There are two types of strawbale houses. One type has load-bearing walls, where the weight of the roof is supported by the bales, while the others are non-load bearing, where the roof is supported by a framework and the bales are filled in afterwards. There are advantages and disadvantages to either approach.
In a load-bearing strawbale building the windows and doors have to be placed carefully to avoid compromising the strength of the walls, and the roof has to be designed to equalize the load distribution to the walls. The size of the building, the height of the walls, and compression and settling of the bales under the weight of the roof and potential snow loads must also be considered. All of these obstacles are overcome when using an independent support structure for the roof. My neighbor built a very large load-bearing strawbale workshop, but it has only two doors and no windows. Two pictures of the building are shown in the pictures here. The details of the project are featured in Living Homes.
Typical support structures for non-load bearing strawbale buildings include conventional lumber framing as well as timber framing, framing with poles or logs, or concrete posts and beams. The support structure holds up the roof, taking the pressure off the bales (and the builder). Besides, a supporting framework enables you to put up the roof first, so that the rest of the work can proceed inside the shelter, protecting yourself, your tools and the strawbales from the weather. That's important since it only takes one rainstorm to soak the tops of the unprotected bales, quickly rotting out your good work.
On the other hand, a supporting framework often requires more lumber than you would use with load-bearing walls, and the framing tends to get in the way of the bales, requiring extra design work to position the framing for minimal interference with the walls, and/or to notch into the bales to fit around the framing. The strawbale home pictured here is a non-load bearing structure built by another neighbor. It is also featured in Living Homes.
Stone Masonry, Log, and Strawbale Construction
by Thomas J. Elpel
Although there is only one chapter on strawbale construction in Living Homes, it is packed with the essential details of strawbale construction and tied together throughout the book with all other aspects of building, from innovative foundation solutions to creative roofing ideas, solar design, heating, plumbing and wiring.
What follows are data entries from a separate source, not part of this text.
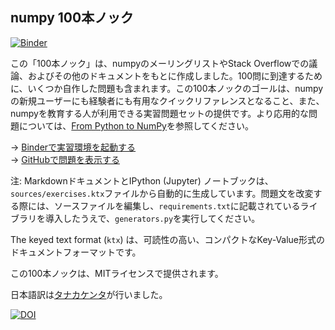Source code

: ## numpy 100本ノック

[![Binder](http://mybinder.org/badge.svg)](http://mybinder.org:/repo/ltl-manabi/numpy-100/jp/100%20Numpy%20exercises.ipynb)

この「100本ノック」は、numpyのメーリングリストやStack Overflowでの議論、およびその他のドキュメントをもとに作成しました。100問に到達するために、いくつか自作した問題も含まれます。この100本ノックのゴールは、numpyの新規ユーザーにも経験者にも有用なクイックリファレンスとなること、また、numpyを教育する人が利用できる実習問題セットの提供です。より応用的な問題については、[From Python to NumPy](http://www.labri.fr/perso/nrougier/from-python-to-numpy/)を参照してください。

→ [Binderで実習環境を起動する](http://mybinder.org:/repo/ltl-manabi/numpy-100/jp/100_Numpy_exercises.ipynb)  
→ [GitHubで問題を表示する](100_Numpy_exercises.md) 

注: MarkdownドキュメントとIPython (Jupyter) ノートブックは、`sources/exercises.ktx`ファイルから自動的に生成しています。問題文を改変する際には、ソースファイルを編集し、`requirements.txt`に記載されているライブラリを導入したうえで、`generators.py`を実行してください。

The keyed text format (`ktx`) は、可読性の高い、コンパクトなKey-Value形式のドキュメントフォーマットです。

この100本ノックは、MITライセンスで提供されます。

日本語訳は[タナカケンタ](https://mana.bi/)が行いました。

<!-- [![DOI](https://zenodo.org/badge/10173/rougier/numpy-100.svg)](https://zenodo.org/badge/latestdoi/10173/rougier/numpy-100) -->
[![DOI](https://zenodo.org/badge/277066719.svg)](https://zenodo.org/badge/latestdoi/277066719)
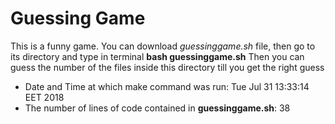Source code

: # Guessing Game
This is a funny game. You can download *guessinggame.sh* file, then go to its directory and type in terminal **bash guessinggame.sh**
Then you can guess the number of the files inside this directory till you get the right guess
 
- Date and Time at which make command was run:
Tue Jul 31 13:33:14 EET 2018
- The number of lines of code contained in **guessinggame.sh**:
      38
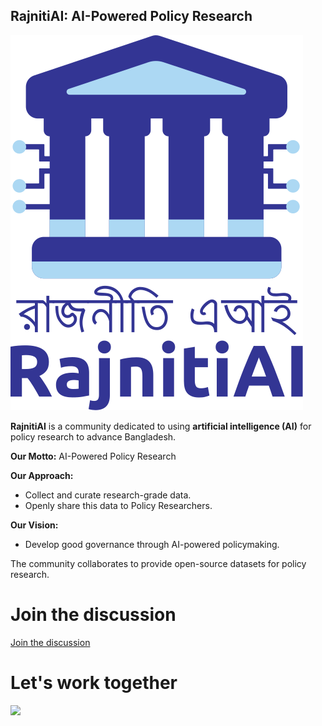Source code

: ## RajnitiAI: AI-Powered Policy Research

![RajnitiAI](https://raw.githubusercontent.com/rajnitiai/.github/main/profile/rajnitiai.svg)

**RajnitiAI** is a community dedicated to using **artificial intelligence (AI)** for policy research to advance Bangladesh. 


**Our Motto:** AI-Powered Policy Research

**Our Approach:**

* Collect and curate research-grade data.
* Openly share this data to Policy Researchers.

**Our Vision:**

* Develop good governance through AI-powered policymaking. 

The community collaborates to provide open-source datasets for policy research.


# Join the discussion 
[Join the discussion](https://github.com/orgs/rajnitiai/discussions)

# Let's work together

[![](https://dcbadge.vercel.app/api/server/z2CtjqrMpg)](https://discord.gg/z2CtjqrMpg)

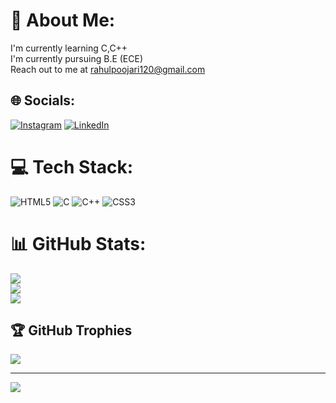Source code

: # 💫 About Me:
I'm currently learning C,C++<br>I'm currently pursuing B.E (ECE)<br>Reach out to me at rahulpoojari120@gmail.com


## 🌐 Socials:
[![Instagram](https://img.shields.io/badge/Instagram-%23E4405F.svg?logo=Instagram&logoColor=white)](https://instagram.com/rahu1poojary) [![LinkedIn](https://img.shields.io/badge/LinkedIn-%230077B5.svg?logo=linkedin&logoColor=white)](https://linkedin.com/in/https://www.linkedin.com/public-profile/settings?lipi=urn%3Ali%3Apage%3Ad_flagship3_profile_self_edit_contact-info%3BDyCZ3WXpTIGp415wNd9%2FfA%3D%3D) 

# 💻 Tech Stack:
![HTML5](https://img.shields.io/badge/html5-%23E34F26.svg?style=for-the-badge&logo=html5&logoColor=white) ![C](https://img.shields.io/badge/c-%2300599C.svg?style=for-the-badge&logo=c&logoColor=white) ![C++](https://img.shields.io/badge/c++-%2300599C.svg?style=for-the-badge&logo=c%2B%2B&logoColor=white) ![CSS3](https://img.shields.io/badge/css3-%231572B6.svg?style=for-the-badge&logo=css3&logoColor=white)
# 📊 GitHub Stats:
![](https://github-readme-stats.vercel.app/api?username=yourahul&theme=dark&hide_border=false&include_all_commits=true&count_private=false)<br/>
![](https://github-readme-streak-stats.herokuapp.com/?user=yourahul&theme=dark&hide_border=false)<br/>
![](https://github-readme-stats.vercel.app/api/top-langs/?username=yourahul&theme=dark&hide_border=false&include_all_commits=true&count_private=false&layout=compact)

## 🏆 GitHub Trophies
![](https://github-profile-trophy.vercel.app/?username=yourahul&theme=dark&no-frame=false&no-bg=true&margin-w=4)

---
[![](https://visitcount.itsvg.in/api?id=yourahul&icon=0&color=1)](https://visitcount.itsvg.in)

<!-- Proudly created with GPRM ( https://gprm.itsvg.in ) -->

<!---
yourahul/yourahul is a ✨ special ✨ repository because its `README.md` (this file) appears on your GitHub profile.
You can click the Preview link to take a look at your changes.
--->
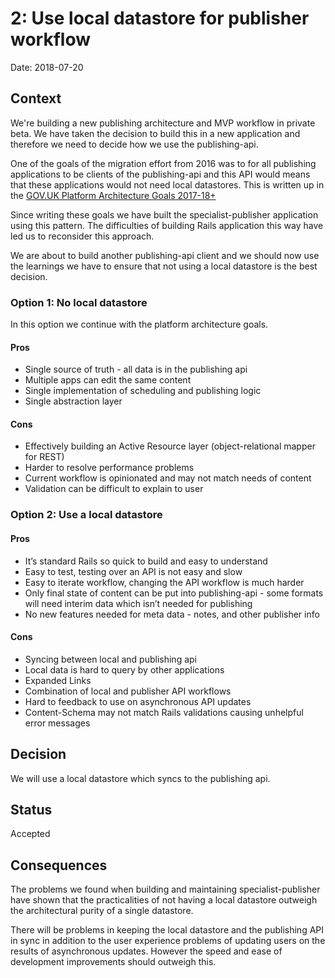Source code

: # 2: Use local datastore for publisher workflow

Date: 2018-07-20

## Context
We're building a new publishing architecture and MVP workflow in private beta. We have taken the decision to build this in a new application and therefore we need to decide how we use the publishing-api.

One of the goals of the migration effort from 2016 was to for all publishing applications to be clients of the publishing-api and this API would means that these applications would not need local datastores. This is written up in the [GOV.UK Platform Architecture Goals 2017-18+][goals]

[goals]: https://docs.google.com/document/d/1Oft4akc6dZfhhOjosNPbFpcLUOUjz7YG7QPcVZi8hww/edit#heading=h.5uytjxbfoe58

Since writing these goals we have built the specialist-publisher application using this pattern. The difficulties of building Rails application this way have led us to reconsider this approach.

We are about to build another publishing-api client and we should now use the learnings we have to ensure that not using a local datastore is the best decision.

### Option 1: No local datastore
In this option we continue with the platform architecture goals.

#### Pros
+ Single source of truth - all data is in the publishing api
+ Multiple apps can edit the same content
+ Single implementation of scheduling and publishing logic
+ Single abstraction layer

#### Cons
- Effectively building an Active Resource layer (object-relational mapper for REST)
- Harder to resolve performance problems
- Current workflow is opinionated and may not match needs of content
- Validation can be difficult to explain to user

### Option 2: Use a local datastore
#### Pros
+ It’s standard Rails so quick to build and easy to understand
+ Easy to test, testing over an API is not easy and slow
+ Easy to iterate workflow, changing the API workflow is much harder
+ Only final state of content can be put into publishing-api - some formats will need interim data which isn’t needed for publishing
+ No new features needed for meta data - notes, and other publisher info

#### Cons
- Syncing between local and publishing api
- Local data is hard to query by other applications
- Expanded Links
- Combination of local and publisher API workflows
- Hard to feedback to use on asynchronous API updates
- Content-Schema may not match Rails validations causing unhelpful error messages

## Decision
We will use a local datastore which syncs to the publishing api.

## Status
Accepted

## Consequences
The problems we found when building and maintaining specialist-publisher have shown that the practicalities of not having a local datastore outweigh the architectural purity of a single datastore.

There will be problems in keeping the local datastore and the publishing API in sync in addition to the user experience problems of updating users on the results of asynchronous updates. However the speed and ease of development improvements should outweigh this.

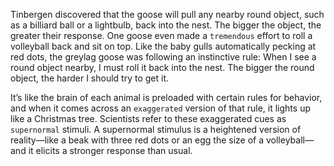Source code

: Tinbergen discovered that the goose will pull any nearby round
object, such as a billiard ball or a lightbulb, back into the nest. The
bigger the object, the greater their response. One goose even made a
`tremendous` effort to roll a volleyball back and sit on top. Like the baby
gulls automatically pecking at red dots, the greylag goose was
following an instinctive rule: When I see a round object nearby, I must
roll it back into the nest. The bigger the round object, the harder I
should try to get it.

It’s like the brain of each animal is preloaded with certain rules for
behavior, and when it comes across an `exaggerated` version of that
rule, it lights up like a Christmas tree. Scientists refer to these
exaggerated cues as `supernormal` stimuli. A supernormal stimulus is a
heightened version of reality—like a beak with three red dots or an egg
the size of a volleyball—and it elicits a stronger response than usual.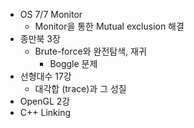 * OS 7/7 Monitor
    * Monitor을 통한 Mutual exclusion 해결
* 종만북 3장
    * Brute-force와 완전탐색, 재귀
        * Boggle 문제
* 선형대수 17강
    * 대각합 (trace)과 그 성질
* OpenGL 2강
* C++ Linking
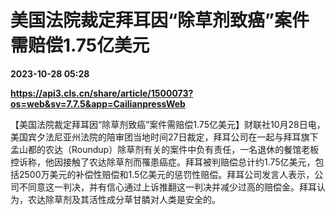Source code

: # 美国法院裁定拜耳因“除草剂致癌”案件需赔偿1.75亿美元

**2023-10-28 05:28**

**https://api3.cls.cn/share/article/1500073?os=web&sv=7.7.5&app=CailianpressWeb**

【美国法院裁定拜耳因“除草剂致癌”案件需赔偿1.75亿美元】财联社10月28日电，美国宾夕法尼亚州法院的陪审团当地时间27日裁定，拜耳公司在一起与拜耳旗下孟山都的农达（Roundup）除草剂有关的案件中负有责任，一名退休的餐馆老板控诉称，他因接触了农达除草剂而罹患癌症。拜耳被判赔偿总计约1.75亿美元，包括2500万美元的补偿性赔偿和1.5亿美元的惩罚性赔偿。拜耳公司发言人表示，公司不同意这一判决，并有信心通过上诉推翻这一判决并减少过高的赔偿金。拜耳认为，农达除草剂及其活性成分草甘膦对人类是安全的。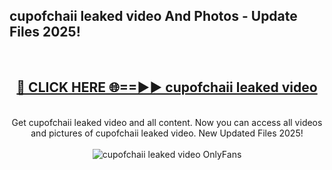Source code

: <h2>cupofchaii leaked video And Photos - Update Files 2025!</h2>
<br>
<div align="center">
<h2><a href="https://linkcuts.com/hfmhzwbr" rel="nofollow">🔴 CLICK HERE 🌐==►► cupofchaii leaked video</a></h2>
<br>
Get cupofchaii leaked video and all content. Now you can access all videos and pictures of cupofchaii leaked video. New Updated Files 2025!
<br>
<br>
<a href="https://linkcuts.com/hfmhzwbr" rel="nofollow" data-target="animated-image.originalLink"><img src="https://i.ibb.co.com/WyWwxjT/player-gif2.gif" alt="cupofchaii leaked video OnlyFans" style="max-width: 100%; display: inline-block;" data-target="animated-image.originalImage"></a>
</div>
<br>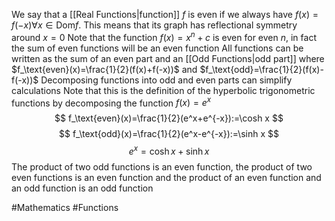 We say that a [[Real Functions|function]] $f$ is even if we always have $f(x)=f(-x)\forall x\in \text{Dom}f$. This means that its graph has reflectional symmetry around $x=0$
Note that the function $f(x)=x^n+c$ is even for even $n$, in fact the sum of even functions will be an even function
All functions can be written as the sum of an even part and an [[Odd Functions|odd part]] where $f_\text{even}(x)=\frac{1}{2}(f(x)+f(-x))$ and $f_\text{odd}=\frac{1}{2}(f(x)-f(-x))$ Decomposing functions into odd and even parts can simplify calculations
Note that this is the definition of the hyperbolic trigonometric functions by decomposing the function $f(x)=e^x$
$$
f_\text{even}(x)=\frac{1}{2}(e^x+e^{-x}):=\cosh x
$$
$$
f_\text{odd}(x)=\frac{1}{2}(e^x-e^{-x}):=\sinh x
$$
$$
e^x=\cosh x+\sinh x
$$
The product of two odd functions is an even function, the product of two even functions is an even function and the product of an even function and an odd function is an odd function

#Mathematics #Functions 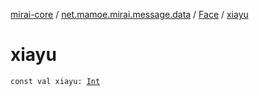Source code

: [mirai-core](../../index.md) / [net.mamoe.mirai.message.data](../index.md) / [Face](index.md) / [xiayu](./xiayu.md)

# xiayu

`const val xiayu: `[`Int`](https://kotlinlang.org/api/latest/jvm/stdlib/kotlin/-int/index.html)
For complete details on the book, please go to: Living Homes: Stone Masonry, Log, and Strawbale Construction
The Strawbale House
by Athena and Bill Steen
Imagine building a house with superior seismic stability, fire resistance, and thermal insulation, using an annually renewable resource, for half the cost of a comparable conventional home. Welcome to the straw bale house! Whether you build an entire house or something more modest--a home office or studio, a retreat cabin or guest cottage--plastered straw bale construction is an exceptionally durable and inexpensive option. What's more, it's fun, because the technique is easy to learn and easy to do yourself. And the resulting living spaces are unusually quiet and comfortable.
The Straw Bale House describes the many benefits of building with straw bales: super insulation, with R-values as high as R-50; good indoor air quality and noise reduction; a speedy construction process; construction costs as low as $10-per-square-foot; use of natural and abundant renewable resources; a better solution than burning agricultural waste straw, which creates tons of air pollutants.
Serious Straw Bale
A Home Construction Guide for All Climates
by Paul Lacinski and Michel Bergeron
When The Straw Bale House was first published the response from many people was a loud, "Huh?!" But those days are gone and we've entered a new era. Even building-code officials and insurance companies now look favorably upon straw bale buildings, with their extraordinary energy efficiency and wise use of agricultural waste for construction materials.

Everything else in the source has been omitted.